Apply to work on this project with me at AI Safety Camp 2024 before 1st December 2023.
Rather than asking “What next token will the Language Model Predict?” or “What next action will an RL agent take?”, I think it is important to be able to model the longer-term behaviour of models, rather than just the immediate next token or action. I think there likely exist parameter- and compute-efficient ways to summarise what kinds of longer-term trajectories/outputs a model might output given an input and its activations. The aim of this project would be to conceptually develop ideas, and to practically build a method to summarise the possible completion trajectories of a language model, and understand how this might or might not generalise to various edge cases.
There is a large amount of effort going into understanding and interpreting the weights and activations of Language Models.

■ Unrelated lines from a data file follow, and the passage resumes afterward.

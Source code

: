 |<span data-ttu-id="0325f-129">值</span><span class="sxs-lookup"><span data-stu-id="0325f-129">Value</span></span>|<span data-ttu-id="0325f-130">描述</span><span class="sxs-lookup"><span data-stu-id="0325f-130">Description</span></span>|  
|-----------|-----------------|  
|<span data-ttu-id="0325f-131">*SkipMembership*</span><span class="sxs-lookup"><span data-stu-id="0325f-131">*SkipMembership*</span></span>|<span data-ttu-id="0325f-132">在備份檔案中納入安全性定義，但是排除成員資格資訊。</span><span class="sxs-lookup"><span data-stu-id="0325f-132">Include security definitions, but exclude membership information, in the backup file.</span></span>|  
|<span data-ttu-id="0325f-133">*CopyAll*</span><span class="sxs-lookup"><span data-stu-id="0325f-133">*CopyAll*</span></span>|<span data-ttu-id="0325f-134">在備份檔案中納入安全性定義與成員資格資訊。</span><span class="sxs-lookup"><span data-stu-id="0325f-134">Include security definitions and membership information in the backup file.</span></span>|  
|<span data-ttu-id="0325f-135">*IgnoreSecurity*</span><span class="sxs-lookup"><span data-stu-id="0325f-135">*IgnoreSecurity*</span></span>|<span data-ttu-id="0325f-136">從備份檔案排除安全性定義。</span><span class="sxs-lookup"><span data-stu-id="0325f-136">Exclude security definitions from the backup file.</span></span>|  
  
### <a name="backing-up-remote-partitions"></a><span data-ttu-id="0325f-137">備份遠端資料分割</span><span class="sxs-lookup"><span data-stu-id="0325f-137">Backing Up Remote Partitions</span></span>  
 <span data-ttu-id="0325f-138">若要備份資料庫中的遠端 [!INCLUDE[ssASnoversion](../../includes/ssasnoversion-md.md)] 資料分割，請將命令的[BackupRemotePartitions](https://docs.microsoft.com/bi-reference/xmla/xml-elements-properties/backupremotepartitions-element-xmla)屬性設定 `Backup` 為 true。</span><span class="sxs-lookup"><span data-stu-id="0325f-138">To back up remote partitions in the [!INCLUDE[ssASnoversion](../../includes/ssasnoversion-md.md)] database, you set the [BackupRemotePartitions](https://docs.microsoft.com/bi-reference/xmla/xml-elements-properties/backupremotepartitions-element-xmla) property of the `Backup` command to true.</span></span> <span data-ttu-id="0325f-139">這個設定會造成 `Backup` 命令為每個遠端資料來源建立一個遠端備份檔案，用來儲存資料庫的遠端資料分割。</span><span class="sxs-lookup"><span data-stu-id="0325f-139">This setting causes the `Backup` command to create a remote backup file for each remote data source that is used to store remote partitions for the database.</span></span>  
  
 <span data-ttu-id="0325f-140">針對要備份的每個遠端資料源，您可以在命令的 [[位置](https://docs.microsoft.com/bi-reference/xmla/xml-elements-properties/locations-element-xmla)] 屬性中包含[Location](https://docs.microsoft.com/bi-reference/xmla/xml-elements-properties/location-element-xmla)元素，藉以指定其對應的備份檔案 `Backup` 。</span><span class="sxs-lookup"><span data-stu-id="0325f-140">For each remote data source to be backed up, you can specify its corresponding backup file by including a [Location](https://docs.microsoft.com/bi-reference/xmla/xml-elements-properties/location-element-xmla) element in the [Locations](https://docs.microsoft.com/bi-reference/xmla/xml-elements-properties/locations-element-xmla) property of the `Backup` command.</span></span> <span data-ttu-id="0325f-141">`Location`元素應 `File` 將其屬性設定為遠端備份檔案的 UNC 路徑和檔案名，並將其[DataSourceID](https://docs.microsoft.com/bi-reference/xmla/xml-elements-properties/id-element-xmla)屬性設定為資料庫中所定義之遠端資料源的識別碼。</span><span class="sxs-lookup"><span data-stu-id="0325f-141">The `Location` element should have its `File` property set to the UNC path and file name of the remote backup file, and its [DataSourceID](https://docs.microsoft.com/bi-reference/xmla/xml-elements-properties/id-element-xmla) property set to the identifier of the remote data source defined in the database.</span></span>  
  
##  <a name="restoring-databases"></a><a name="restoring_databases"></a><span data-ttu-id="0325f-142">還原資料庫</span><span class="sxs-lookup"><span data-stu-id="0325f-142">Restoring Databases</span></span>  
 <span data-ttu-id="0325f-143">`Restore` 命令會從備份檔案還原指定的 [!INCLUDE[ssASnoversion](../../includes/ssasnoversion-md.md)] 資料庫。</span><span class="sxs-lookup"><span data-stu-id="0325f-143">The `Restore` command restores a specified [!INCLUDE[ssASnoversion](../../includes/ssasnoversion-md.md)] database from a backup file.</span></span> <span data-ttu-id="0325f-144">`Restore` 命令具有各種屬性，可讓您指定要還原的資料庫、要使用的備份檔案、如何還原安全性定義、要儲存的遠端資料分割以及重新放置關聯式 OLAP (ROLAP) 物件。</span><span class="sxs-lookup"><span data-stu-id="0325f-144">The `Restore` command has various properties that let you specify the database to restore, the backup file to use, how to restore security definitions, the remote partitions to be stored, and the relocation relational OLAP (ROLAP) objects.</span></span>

Much of this is focused on directly looking at the logits for next token predictions. While I think one can learn a lot about models this way, I think there are potentially more ways one can understand behaviour of models. Another method for investigation is to sample some possible outputs, but this is expensive and time-consuming, and it can be difficult to inspect all of the outputs.
I think that it should be possible to get sufficient information from understanding model behaviour and outputs in a much more condensed and compute-efficient way, such that one could iterate through different interpretability strategies, and understand more high-level insights about the models. In addition, I think that being able to get a broader understanding of what kinds of outputs a model might likely output would make it easier to monitor models, and prevent potential trajectories we might not like.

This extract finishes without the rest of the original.